**Task item:** Give back all the records below, unaltered.
■ ■ ■ ■
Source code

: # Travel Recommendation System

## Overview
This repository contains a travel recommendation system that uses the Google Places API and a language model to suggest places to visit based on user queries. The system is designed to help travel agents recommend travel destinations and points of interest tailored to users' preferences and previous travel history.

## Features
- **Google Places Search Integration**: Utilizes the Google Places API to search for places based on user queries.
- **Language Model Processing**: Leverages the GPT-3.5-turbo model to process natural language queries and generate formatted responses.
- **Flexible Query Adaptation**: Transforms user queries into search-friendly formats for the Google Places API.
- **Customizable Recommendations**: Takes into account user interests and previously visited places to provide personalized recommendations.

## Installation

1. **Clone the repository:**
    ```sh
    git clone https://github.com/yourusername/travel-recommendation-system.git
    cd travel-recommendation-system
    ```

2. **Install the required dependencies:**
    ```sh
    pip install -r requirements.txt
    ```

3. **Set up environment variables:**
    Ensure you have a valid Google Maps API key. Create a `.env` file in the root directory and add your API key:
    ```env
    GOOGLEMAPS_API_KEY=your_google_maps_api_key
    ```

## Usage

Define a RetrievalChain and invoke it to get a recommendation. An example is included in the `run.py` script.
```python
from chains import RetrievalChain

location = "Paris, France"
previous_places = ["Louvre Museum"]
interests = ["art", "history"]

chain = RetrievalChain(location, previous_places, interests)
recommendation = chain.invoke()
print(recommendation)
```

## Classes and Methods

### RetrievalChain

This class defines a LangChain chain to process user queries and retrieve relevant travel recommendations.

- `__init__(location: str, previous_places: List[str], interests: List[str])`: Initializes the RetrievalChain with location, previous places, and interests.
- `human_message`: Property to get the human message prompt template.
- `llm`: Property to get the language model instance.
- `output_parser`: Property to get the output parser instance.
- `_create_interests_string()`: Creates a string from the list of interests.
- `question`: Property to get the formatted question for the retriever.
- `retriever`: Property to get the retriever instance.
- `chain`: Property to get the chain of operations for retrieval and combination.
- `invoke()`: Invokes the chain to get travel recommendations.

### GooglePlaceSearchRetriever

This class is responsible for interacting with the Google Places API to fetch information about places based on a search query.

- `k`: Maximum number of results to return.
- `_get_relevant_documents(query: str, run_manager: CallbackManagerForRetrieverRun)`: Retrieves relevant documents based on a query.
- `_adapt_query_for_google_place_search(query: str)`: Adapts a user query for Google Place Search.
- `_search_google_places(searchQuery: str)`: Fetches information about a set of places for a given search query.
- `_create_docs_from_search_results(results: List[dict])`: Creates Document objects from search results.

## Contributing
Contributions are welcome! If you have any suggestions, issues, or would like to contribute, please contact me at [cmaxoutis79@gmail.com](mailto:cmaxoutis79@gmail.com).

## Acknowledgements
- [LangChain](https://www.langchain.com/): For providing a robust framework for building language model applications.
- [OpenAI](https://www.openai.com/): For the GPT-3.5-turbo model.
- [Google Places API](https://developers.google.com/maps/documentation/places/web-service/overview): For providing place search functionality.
■ ■ ■ ■
**Response for this exercise:**
Source code

: # Travel Recommendation System

## Overview
This repository contains a travel recommendation system that uses the Google Places API and a language model to suggest places to visit based on user queries. The system is designed to help travel agents recommend travel destinations and points of interest tailored to users' preferences and previous travel history.

## Features
- **Google Places Search Integration**: Utilizes the Google Places API to search for places based on user queries.
- **Language Model Processing**: Leverages the GPT-3.5-turbo model to process natural language queries and generate formatted responses.
- **Flexible Query Adaptation**: Transforms user queries into search-friendly formats for the Google Places API.
- **Customizable Recommendations**: Takes into account user interests and previously visited places to provide personalized recommendations.

## Installation

1. **Clone the repository:**
    ```sh
    git clone https://github.com/yourusername/travel-recommendation-system.git
    cd travel-recommendation-system
    ```

2. **Install the required dependencies:**
    ```sh
    pip install -r requirements.txt
    ```

3. **Set up environment variables:**
    Ensure you have a valid Google Maps API key. Create a `.env` file in the root directory and add your API key:
    ```env
    GOOGLEMAPS_API_KEY=your_google_maps_api_key
    ```

## Usage

Define a RetrievalChain and invoke it to get a recommendation. An example is included in the `run.py` script.
```python
from chains import RetrievalChain

location = "Paris, France"
previous_places = ["Louvre Museum"]
interests = ["art", "history"]

chain = RetrievalChain(location, previous_places, interests)
recommendation = chain.invoke()
print(recommendation)
```

## Classes and Methods

### RetrievalChain

This class defines a LangChain chain to process user queries and retrieve relevant travel recommendations.

- `__init__(location: str, previous_places: List[str], interests: List[str])`: Initializes the RetrievalChain with location, previous places, and interests.
- `human_message`: Property to get the human message prompt template.
- `llm`: Property to get the language model instance.
- `output_parser`: Property to get the output parser instance.
- `_create_interests_string()`: Creates a string from the list of interests.
- `question`: Property to get the formatted question for the retriever.
- `retriever`: Property to get the retriever instance.
- `chain`: Property to get the chain of operations for retrieval and combination.
- `invoke()`: Invokes the chain to get travel recommendations.

### GooglePlaceSearchRetriever

This class is responsible for interacting with the Google Places API to fetch information about places based on a search query.

- `k`: Maximum number of results to return.
- `_get_relevant_documents(query: str, run_manager: CallbackManagerForRetrieverRun)`: Retrieves relevant documents based on a query.
- `_adapt_query_for_google_place_search(query: str)`: Adapts a user query for Google Place Search.
- `_search_google_places(searchQuery: str)`: Fetches information about a set of places for a given search query.
- `_create_docs_from_search_results(results: List[dict])`: Creates Document objects from search results.

## Contributing
Contributions are welcome! If you have any suggestions, issues, or would like to contribute, please contact me at [cmaxoutis79@gmail.com](mailto:cmaxoutis79@gmail.com).

## Acknowledgements
- [LangChain](https://www.langchain.com/): For providing a robust framework for building language model applications.
- [OpenAI](https://www.openai.com/): For the GPT-3.5-turbo model.
- [Google Places API](https://developers.google.com/maps/documentation/places/web-service/overview): For providing place search functionality.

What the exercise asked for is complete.